>>>>>

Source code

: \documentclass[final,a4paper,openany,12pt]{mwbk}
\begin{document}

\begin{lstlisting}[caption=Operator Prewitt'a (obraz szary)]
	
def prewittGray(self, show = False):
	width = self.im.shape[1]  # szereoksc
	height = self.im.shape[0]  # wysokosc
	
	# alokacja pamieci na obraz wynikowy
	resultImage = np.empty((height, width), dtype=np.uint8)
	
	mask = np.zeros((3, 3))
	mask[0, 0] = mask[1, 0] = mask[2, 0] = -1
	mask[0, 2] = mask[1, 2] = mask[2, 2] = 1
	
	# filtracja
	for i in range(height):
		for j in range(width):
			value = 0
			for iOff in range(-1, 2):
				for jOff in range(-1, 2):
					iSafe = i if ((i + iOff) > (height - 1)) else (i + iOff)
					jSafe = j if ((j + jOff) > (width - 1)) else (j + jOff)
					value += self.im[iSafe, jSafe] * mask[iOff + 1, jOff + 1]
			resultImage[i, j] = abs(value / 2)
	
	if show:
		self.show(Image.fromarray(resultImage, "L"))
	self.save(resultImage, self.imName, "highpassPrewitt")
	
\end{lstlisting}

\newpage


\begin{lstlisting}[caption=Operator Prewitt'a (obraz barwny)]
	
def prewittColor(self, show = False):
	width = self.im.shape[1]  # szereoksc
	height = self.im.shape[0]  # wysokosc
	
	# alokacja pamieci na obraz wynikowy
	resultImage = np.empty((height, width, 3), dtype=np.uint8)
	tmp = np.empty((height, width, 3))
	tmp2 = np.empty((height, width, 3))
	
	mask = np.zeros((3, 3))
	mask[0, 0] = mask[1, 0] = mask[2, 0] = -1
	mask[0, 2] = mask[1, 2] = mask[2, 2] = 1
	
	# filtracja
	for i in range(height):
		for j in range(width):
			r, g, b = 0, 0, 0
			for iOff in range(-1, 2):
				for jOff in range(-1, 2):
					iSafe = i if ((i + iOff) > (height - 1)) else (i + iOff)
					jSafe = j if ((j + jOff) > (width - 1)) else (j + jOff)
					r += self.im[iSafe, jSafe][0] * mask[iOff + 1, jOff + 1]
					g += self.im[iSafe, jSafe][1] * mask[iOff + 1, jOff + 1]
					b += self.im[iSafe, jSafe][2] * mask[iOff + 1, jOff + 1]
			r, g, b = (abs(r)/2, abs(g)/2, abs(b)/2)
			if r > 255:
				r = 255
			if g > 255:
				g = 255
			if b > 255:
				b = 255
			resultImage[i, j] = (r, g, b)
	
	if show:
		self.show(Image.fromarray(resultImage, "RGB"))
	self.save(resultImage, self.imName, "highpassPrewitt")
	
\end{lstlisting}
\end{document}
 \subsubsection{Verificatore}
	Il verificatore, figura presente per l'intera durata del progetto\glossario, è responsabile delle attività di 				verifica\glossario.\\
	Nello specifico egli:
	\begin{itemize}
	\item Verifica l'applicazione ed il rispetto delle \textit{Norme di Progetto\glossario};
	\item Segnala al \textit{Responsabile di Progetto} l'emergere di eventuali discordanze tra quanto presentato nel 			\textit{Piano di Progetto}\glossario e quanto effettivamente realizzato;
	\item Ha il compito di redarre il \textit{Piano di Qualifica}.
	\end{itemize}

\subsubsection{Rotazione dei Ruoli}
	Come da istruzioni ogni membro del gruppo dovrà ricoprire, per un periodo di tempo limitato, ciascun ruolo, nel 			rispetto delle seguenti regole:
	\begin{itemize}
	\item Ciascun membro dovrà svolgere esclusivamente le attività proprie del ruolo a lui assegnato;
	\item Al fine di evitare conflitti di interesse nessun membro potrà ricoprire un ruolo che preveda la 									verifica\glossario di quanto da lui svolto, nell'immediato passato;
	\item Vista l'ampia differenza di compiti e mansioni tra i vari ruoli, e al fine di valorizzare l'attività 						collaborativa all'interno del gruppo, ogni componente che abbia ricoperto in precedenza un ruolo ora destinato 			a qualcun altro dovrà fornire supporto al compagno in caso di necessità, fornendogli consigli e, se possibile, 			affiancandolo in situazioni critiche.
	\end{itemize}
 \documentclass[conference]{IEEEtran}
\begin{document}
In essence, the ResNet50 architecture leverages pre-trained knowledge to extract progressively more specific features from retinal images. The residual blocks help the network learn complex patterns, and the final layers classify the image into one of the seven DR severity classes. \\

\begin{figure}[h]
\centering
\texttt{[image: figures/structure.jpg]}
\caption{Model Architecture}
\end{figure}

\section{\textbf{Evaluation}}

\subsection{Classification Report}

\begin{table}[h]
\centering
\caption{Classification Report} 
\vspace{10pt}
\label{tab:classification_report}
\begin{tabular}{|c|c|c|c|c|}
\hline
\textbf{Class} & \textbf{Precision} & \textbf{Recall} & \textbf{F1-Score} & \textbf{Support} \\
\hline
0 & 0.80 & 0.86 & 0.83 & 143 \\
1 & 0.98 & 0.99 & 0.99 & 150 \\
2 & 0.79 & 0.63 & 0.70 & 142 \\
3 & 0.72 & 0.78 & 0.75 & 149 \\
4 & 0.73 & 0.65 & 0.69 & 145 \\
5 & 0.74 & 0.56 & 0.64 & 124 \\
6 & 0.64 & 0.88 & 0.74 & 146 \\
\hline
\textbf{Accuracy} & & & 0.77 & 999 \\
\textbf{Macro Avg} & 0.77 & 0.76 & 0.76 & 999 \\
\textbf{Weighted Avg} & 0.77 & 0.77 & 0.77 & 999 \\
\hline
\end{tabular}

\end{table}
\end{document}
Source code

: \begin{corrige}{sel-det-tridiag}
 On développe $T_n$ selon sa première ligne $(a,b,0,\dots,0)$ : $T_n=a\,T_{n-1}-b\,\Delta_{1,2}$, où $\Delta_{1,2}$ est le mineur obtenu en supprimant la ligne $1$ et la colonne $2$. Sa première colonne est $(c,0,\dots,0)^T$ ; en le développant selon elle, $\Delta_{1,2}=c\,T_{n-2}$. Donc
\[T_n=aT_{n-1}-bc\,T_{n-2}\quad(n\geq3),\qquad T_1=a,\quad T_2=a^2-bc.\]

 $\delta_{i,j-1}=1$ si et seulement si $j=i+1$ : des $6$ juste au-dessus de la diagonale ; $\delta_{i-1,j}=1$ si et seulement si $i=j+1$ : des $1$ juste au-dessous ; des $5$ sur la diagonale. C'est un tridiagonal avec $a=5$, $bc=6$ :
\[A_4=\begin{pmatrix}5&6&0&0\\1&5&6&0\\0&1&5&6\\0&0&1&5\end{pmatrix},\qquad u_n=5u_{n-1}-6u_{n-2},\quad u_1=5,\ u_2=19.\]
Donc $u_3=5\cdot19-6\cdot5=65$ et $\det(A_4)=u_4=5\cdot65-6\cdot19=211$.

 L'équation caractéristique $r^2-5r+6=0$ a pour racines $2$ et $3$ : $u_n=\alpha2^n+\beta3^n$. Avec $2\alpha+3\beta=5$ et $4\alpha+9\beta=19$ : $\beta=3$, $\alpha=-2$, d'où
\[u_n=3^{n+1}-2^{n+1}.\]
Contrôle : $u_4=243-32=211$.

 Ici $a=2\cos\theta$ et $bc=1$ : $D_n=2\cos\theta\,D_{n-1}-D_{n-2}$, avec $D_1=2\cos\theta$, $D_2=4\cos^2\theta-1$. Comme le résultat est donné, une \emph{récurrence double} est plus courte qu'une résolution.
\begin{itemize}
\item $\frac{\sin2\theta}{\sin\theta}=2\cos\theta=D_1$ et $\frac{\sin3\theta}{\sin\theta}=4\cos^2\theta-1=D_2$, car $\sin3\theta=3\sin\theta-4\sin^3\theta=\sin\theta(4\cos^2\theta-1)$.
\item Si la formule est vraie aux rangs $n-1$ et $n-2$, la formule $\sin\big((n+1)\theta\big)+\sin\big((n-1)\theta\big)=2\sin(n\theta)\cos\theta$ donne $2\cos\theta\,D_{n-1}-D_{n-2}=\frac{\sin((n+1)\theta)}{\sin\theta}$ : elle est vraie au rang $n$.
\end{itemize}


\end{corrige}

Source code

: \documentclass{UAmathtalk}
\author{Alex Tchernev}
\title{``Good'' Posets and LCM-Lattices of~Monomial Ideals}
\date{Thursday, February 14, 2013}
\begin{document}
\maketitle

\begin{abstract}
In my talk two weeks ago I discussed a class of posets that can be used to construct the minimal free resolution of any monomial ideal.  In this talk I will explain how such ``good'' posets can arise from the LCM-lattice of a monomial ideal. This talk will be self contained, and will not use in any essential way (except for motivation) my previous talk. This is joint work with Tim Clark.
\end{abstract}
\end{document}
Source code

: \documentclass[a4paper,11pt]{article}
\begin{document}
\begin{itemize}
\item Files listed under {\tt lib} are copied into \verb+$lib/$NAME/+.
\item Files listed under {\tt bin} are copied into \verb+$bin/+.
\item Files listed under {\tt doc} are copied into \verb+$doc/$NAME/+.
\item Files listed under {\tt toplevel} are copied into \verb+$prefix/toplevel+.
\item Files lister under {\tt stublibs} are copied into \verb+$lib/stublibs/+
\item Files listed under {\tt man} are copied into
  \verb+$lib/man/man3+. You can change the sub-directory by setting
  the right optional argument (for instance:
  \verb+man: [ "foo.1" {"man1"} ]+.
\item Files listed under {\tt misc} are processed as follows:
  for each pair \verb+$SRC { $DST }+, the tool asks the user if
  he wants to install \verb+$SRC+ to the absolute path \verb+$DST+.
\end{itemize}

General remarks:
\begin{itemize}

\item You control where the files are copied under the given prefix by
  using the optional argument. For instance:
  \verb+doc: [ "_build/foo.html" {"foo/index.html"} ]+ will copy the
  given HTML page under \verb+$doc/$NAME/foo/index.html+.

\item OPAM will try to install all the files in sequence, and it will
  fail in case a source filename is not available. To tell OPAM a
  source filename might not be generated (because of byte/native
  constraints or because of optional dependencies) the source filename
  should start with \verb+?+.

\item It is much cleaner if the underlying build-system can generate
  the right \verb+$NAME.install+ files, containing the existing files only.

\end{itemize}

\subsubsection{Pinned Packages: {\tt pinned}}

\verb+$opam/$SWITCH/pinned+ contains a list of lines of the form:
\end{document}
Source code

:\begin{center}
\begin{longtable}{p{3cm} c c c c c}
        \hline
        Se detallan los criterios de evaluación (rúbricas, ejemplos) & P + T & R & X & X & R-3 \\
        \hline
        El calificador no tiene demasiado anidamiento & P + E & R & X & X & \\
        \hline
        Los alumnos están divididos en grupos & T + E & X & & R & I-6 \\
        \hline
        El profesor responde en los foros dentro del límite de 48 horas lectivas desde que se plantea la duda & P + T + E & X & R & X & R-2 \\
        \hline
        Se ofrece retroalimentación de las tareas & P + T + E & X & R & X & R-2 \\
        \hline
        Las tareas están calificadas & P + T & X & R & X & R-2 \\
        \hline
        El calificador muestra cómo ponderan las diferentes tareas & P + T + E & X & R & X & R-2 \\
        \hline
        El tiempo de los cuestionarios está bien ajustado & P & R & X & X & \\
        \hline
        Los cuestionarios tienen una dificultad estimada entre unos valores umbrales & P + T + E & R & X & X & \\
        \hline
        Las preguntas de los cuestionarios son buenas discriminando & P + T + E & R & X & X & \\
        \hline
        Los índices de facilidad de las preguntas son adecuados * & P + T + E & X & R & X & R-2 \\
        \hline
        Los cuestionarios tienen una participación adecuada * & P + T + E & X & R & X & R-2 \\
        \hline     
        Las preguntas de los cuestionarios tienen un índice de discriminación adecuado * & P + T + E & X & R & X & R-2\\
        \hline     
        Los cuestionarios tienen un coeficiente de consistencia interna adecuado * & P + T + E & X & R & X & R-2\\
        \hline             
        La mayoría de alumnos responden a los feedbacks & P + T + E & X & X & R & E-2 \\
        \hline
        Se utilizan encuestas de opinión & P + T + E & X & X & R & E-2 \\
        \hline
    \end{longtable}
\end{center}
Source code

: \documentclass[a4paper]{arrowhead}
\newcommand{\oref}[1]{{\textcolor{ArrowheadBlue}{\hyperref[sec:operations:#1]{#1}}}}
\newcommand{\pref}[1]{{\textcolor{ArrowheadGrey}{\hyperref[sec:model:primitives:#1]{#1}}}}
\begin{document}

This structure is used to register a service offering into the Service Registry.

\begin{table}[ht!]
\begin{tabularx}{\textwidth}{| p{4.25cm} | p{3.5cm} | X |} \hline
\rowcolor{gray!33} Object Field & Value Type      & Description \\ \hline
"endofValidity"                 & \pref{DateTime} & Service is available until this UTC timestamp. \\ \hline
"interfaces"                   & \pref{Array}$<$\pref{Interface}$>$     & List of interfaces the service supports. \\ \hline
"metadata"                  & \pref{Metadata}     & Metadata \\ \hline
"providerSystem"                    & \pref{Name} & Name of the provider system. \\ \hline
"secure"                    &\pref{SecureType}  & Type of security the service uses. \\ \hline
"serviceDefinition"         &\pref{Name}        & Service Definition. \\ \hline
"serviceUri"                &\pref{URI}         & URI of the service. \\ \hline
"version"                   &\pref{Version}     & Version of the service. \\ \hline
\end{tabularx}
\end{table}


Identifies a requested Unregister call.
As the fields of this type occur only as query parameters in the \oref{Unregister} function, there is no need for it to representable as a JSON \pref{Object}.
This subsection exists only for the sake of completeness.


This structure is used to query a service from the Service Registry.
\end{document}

<<<<<

TASK GOAL: The output should be exactly the lines above from the line containing "for each pair" to the line containing "constraints or because", inclusive, with no other lines.

WRITTEN ANSWER:
  for each pair \verb+$SRC { $DST }+, the tool asks the user if
  he wants to install \verb+$SRC+ to the absolute path \verb+$DST+.
\end{itemize}

General remarks:
\begin{itemize}

\item You control where the files are copied under the given prefix by
  using the optional argument. For instance:
  \verb+doc: [ "_build/foo.html" {"foo/index.html"} ]+ will copy the
  given HTML page under \verb+$doc/$NAME/foo/index.html+.

\item OPAM will try to install all the files in sequence, and it will
  fail in case a source filename is not available. To tell OPAM a
  source filename might not be generated (because of byte/native
  constraints or because of optional dependencies) the source filename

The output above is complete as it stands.